**Task brief:** Wherever the word "artisan" appears in a line of the data, that line should be copied.

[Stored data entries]
◇ ◇ ◇ ◇ ◇ ◇ ◇

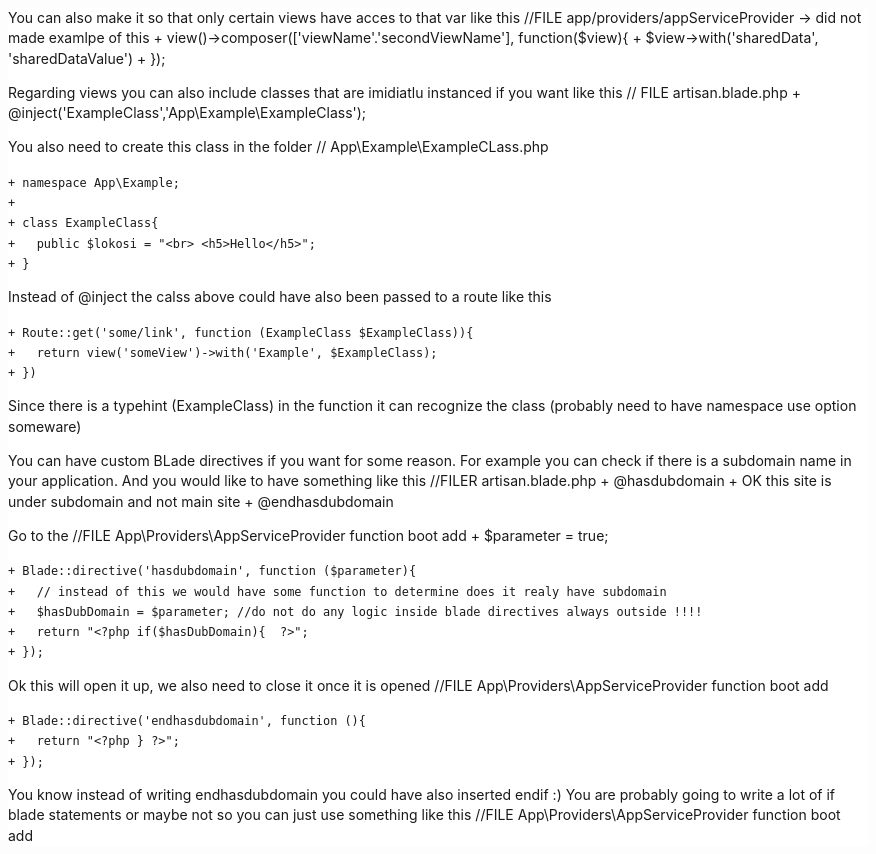 You can also make it so that only certain views have acces to that var like this
//FILE app/providers/appServiceProvider -> did not made examlpe of this
	+ view()->composer(['viewName'.'secondViewName'], function($view){
	+ 	$view->with('sharedData', 'sharedDataValue')
	+ });

Regarding views you can also include classes that are imidiatlu instanced if you want like this
// FILE artisan.blade.php
	+ @inject('ExampleClass','App\Example\ExampleClass');
	
You also need to create this class in the folder
// App\Example\ExampleCLass.php
	
	+ namespace App\Example;
	+ 
	+ class ExampleClass{
	+ 	public $lokosi = "<br> <h5>Hello</h5>";
	+ }
	
Instead of @inject the calss above could have also been passed to a route like this 

	+ Route::get('some/link', function (ExampleClass $ExampleClass)){
	+ 	return view('someView')->with('Example', $ExampleClass);
	+ })


Since there is a typehint (ExampleClass) in the function it can recognize the class (probably need to have namespace use option someware)

You can have custom BLade directives if you want for some reason.
For example you can check if there is a subdomain name in your application. 
And you would like to have something like this
//FILER artisan.blade.php
	+ @hasdubdomain
	+	OK this site is under subdomain and not main site
	+ @endhasdubdomain
	
	
Go to the 
//FILE App\Providers\AppServiceProvider	function boot add
	+ $parameter = true;

	+ Blade::directive('hasdubdomain', function ($parameter){
	+ 	// instead of this we would have some function to determine does it realy have subdomain
	+ 	$hasDubDomain = $parameter; //do not do any logic inside blade directives always outside !!!!
	+ 	return "<?php if($hasDubDomain){  ?>";
	+ });
	
Ok this will open it up, we also need to close it once it is opened
//FILE App\Providers\AppServiceProvider	function boot add
	
	+ Blade::directive('endhasdubdomain', function (){
	+	return "<?php } ?>";
	+ });	

You know instead of writing endhasdubdomain you could have also inserted endif :)
You are probably going to write a lot of if blade statements or maybe not so you can just use something like this
//FILE App\Providers\AppServiceProvider	function boot add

◇ ◇ ◇ ◇ ◇ ◇ ◇

**Finished exercise:**
// FILE artisan.blade.php
//FILER artisan.blade.php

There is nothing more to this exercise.